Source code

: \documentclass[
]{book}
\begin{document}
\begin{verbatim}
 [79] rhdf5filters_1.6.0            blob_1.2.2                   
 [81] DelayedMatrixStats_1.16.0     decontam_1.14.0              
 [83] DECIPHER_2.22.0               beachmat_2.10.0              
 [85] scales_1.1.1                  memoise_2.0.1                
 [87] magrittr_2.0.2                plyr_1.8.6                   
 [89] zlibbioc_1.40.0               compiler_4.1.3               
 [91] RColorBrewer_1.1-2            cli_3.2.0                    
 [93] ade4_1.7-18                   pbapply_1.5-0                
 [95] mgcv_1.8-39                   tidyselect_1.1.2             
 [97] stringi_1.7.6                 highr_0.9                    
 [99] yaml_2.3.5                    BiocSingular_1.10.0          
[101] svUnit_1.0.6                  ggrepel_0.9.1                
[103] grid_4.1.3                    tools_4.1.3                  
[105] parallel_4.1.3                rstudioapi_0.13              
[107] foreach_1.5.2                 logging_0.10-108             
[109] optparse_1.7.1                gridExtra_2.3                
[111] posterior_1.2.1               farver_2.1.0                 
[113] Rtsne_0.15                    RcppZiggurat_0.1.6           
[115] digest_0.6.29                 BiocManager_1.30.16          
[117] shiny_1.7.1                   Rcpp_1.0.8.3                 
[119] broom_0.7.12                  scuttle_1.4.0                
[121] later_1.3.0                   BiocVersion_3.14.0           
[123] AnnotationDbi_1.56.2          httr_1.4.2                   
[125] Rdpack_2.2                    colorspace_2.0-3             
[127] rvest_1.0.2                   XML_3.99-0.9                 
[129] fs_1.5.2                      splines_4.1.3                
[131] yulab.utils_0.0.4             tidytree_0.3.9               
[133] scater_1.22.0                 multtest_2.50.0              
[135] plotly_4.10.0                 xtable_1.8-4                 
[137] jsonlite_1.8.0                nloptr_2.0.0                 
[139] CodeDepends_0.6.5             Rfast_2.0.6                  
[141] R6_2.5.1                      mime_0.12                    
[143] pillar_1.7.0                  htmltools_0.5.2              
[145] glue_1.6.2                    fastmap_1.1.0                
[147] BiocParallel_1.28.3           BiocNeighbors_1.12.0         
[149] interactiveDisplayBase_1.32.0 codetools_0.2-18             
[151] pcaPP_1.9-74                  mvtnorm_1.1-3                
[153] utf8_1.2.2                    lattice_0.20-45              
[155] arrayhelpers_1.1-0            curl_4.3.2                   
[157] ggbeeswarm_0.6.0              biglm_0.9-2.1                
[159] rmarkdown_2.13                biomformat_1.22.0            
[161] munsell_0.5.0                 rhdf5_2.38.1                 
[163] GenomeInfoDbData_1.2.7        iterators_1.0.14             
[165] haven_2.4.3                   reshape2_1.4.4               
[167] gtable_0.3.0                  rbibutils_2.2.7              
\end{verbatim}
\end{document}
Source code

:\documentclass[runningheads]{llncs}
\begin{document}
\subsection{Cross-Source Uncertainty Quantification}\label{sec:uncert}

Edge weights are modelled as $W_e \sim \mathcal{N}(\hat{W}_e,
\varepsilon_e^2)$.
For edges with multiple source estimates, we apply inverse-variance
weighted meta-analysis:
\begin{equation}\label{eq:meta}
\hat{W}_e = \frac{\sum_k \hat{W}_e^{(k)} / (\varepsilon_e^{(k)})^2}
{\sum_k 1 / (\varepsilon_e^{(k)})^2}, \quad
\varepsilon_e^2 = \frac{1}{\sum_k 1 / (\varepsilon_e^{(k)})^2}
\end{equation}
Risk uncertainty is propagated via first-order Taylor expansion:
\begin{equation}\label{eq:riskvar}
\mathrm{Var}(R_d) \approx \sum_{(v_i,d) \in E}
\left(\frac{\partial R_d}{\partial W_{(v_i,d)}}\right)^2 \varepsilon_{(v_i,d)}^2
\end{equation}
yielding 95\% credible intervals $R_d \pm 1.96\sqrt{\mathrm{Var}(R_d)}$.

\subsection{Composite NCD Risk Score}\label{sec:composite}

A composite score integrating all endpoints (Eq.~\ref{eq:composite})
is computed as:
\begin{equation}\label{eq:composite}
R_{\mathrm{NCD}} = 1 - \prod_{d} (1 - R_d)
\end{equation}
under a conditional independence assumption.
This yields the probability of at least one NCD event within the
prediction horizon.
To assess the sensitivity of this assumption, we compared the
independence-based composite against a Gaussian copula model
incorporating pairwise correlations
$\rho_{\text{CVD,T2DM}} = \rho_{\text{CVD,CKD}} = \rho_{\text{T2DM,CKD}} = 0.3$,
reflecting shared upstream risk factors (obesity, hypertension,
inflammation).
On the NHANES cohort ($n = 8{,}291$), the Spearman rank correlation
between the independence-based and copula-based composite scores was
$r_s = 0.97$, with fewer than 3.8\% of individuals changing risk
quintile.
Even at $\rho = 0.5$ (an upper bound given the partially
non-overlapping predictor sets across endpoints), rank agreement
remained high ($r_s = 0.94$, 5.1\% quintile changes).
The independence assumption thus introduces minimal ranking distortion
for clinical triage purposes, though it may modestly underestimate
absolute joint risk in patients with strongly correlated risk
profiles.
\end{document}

+--

DIRECTIONS >>
Please return all of the entries above, exactly and completely.

ANSWER BELOW >>
Source code

: \documentclass[
]{book}
\begin{document}
\begin{verbatim}
 [79] rhdf5filters_1.6.0            blob_1.2.2                   
 [81] DelayedMatrixStats_1.16.0     decontam_1.14.0              
 [83] DECIPHER_2.22.0               beachmat_2.10.0              
 [85] scales_1.1.1                  memoise_2.0.1                
 [87] magrittr_2.0.2                plyr_1.8.6                   
 [89] zlibbioc_1.40.0               compiler_4.1.3               
 [91] RColorBrewer_1.1-2            cli_3.2.0                    
 [93] ade4_1.7-18                   pbapply_1.5-0                
 [95] mgcv_1.8-39                   tidyselect_1.1.2             
 [97] stringi_1.7.6                 highr_0.9                    
 [99] yaml_2.3.5                    BiocSingular_1.10.0          
[101] svUnit_1.0.6                  ggrepel_0.9.1                
[103] grid_4.1.3                    tools_4.1.3                  
[105] parallel_4.1.3                rstudioapi_0.13              
[107] foreach_1.5.2                 logging_0.10-108             
[109] optparse_1.7.1                gridExtra_2.3                
[111] posterior_1.2.1               farver_2.1.0                 
[113] Rtsne_0.15                    RcppZiggurat_0.1.6           
[115] digest_0.6.29                 BiocManager_1.30.16          
[117] shiny_1.7.1                   Rcpp_1.0.8.3                 
[119] broom_0.7.12                  scuttle_1.4.0                
[121] later_1.3.0                   BiocVersion_3.14.0           
[123] AnnotationDbi_1.56.2          httr_1.4.2                   
[125] Rdpack_2.2                    colorspace_2.0-3             
[127] rvest_1.0.2                   XML_3.99-0.9                 
[129] fs_1.5.2                      splines_4.1.3                
[131] yulab.utils_0.0.4             tidytree_0.3.9               
[133] scater_1.22.0                 multtest_2.50.0              
[135] plotly_4.10.0                 xtable_1.8-4                 
[137] jsonlite_1.8.0                nloptr_2.0.0                 
[139] CodeDepends_0.6.5             Rfast_2.0.6                  
[141] R6_2.5.1                      mime_0.12                    
[143] pillar_1.7.0                  htmltools_0.5.2              
[145] glue_1.6.2                    fastmap_1.1.0                
[147] BiocParallel_1.28.3           BiocNeighbors_1.12.0         
[149] interactiveDisplayBase_1.32.0 codetools_0.2-18             
[151] pcaPP_1.9-74                  mvtnorm_1.1-3                
[153] utf8_1.2.2                    lattice_0.20-45              
[155] arrayhelpers_1.1-0            curl_4.3.2                   
[157] ggbeeswarm_0.6.0              biglm_0.9-2.1                
[159] rmarkdown_2.13                biomformat_1.22.0            
[161] munsell_0.5.0                 rhdf5_2.38.1                 
[163] GenomeInfoDbData_1.2.7        iterators_1.0.14             
[165] haven_2.4.3                   reshape2_1.4.4               
[167] gtable_0.3.0                  rbibutils_2.2.7              
\end{verbatim}
\end{document}
Source code

:\documentclass[runningheads]{llncs}
\begin{document}
\subsection{Cross-Source Uncertainty Quantification}\label{sec:uncert}

Edge weights are modelled as $W_e \sim \mathcal{N}(\hat{W}_e,
\varepsilon_e^2)$.
For edges with multiple source estimates, we apply inverse-variance
weighted meta-analysis:
\begin{equation}\label{eq:meta}
\hat{W}_e = \frac{\sum_k \hat{W}_e^{(k)} / (\varepsilon_e^{(k)})^2}
{\sum_k 1 / (\varepsilon_e^{(k)})^2}, \quad
\varepsilon_e^2 = \frac{1}{\sum_k 1 / (\varepsilon_e^{(k)})^2}
\end{equation}
Risk uncertainty is propagated via first-order Taylor expansion:
\begin{equation}\label{eq:riskvar}
\mathrm{Var}(R_d) \approx \sum_{(v_i,d) \in E}
\left(\frac{\partial R_d}{\partial W_{(v_i,d)}}\right)^2 \varepsilon_{(v_i,d)}^2
\end{equation}
yielding 95\% credible intervals $R_d \pm 1.96\sqrt{\mathrm{Var}(R_d)}$.

\subsection{Composite NCD Risk Score}\label{sec:composite}

A composite score integrating all endpoints (Eq.~\ref{eq:composite})
is computed as:
\begin{equation}\label{eq:composite}
R_{\mathrm{NCD}} = 1 - \prod_{d} (1 - R_d)
\end{equation}
under a conditional independence assumption.
This yields the probability of at least one NCD event within the
prediction horizon.
To assess the sensitivity of this assumption, we compared the
independence-based composite against a Gaussian copula model
incorporating pairwise correlations
$\rho_{\text{CVD,T2DM}} = \rho_{\text{CVD,CKD}} = \rho_{\text{T2DM,CKD}} = 0.3$,
reflecting shared upstream risk factors (obesity, hypertension,
inflammation).
On the NHANES cohort ($n = 8{,}291$), the Spearman rank correlation
between the independence-based and copula-based composite scores was
$r_s = 0.97$, with fewer than 3.8\% of individuals changing risk
quintile.
Even at $\rho = 0.5$ (an upper bound given the partially
non-overlapping predictor sets across endpoints), rank agreement
remained high ($r_s = 0.94$, 5.1\% quintile changes).
The independence assumption thus introduces minimal ranking distortion
for clinical triage purposes, though it may modestly underestimate
absolute joint risk in patients with strongly correlated risk
profiles.
\end{document}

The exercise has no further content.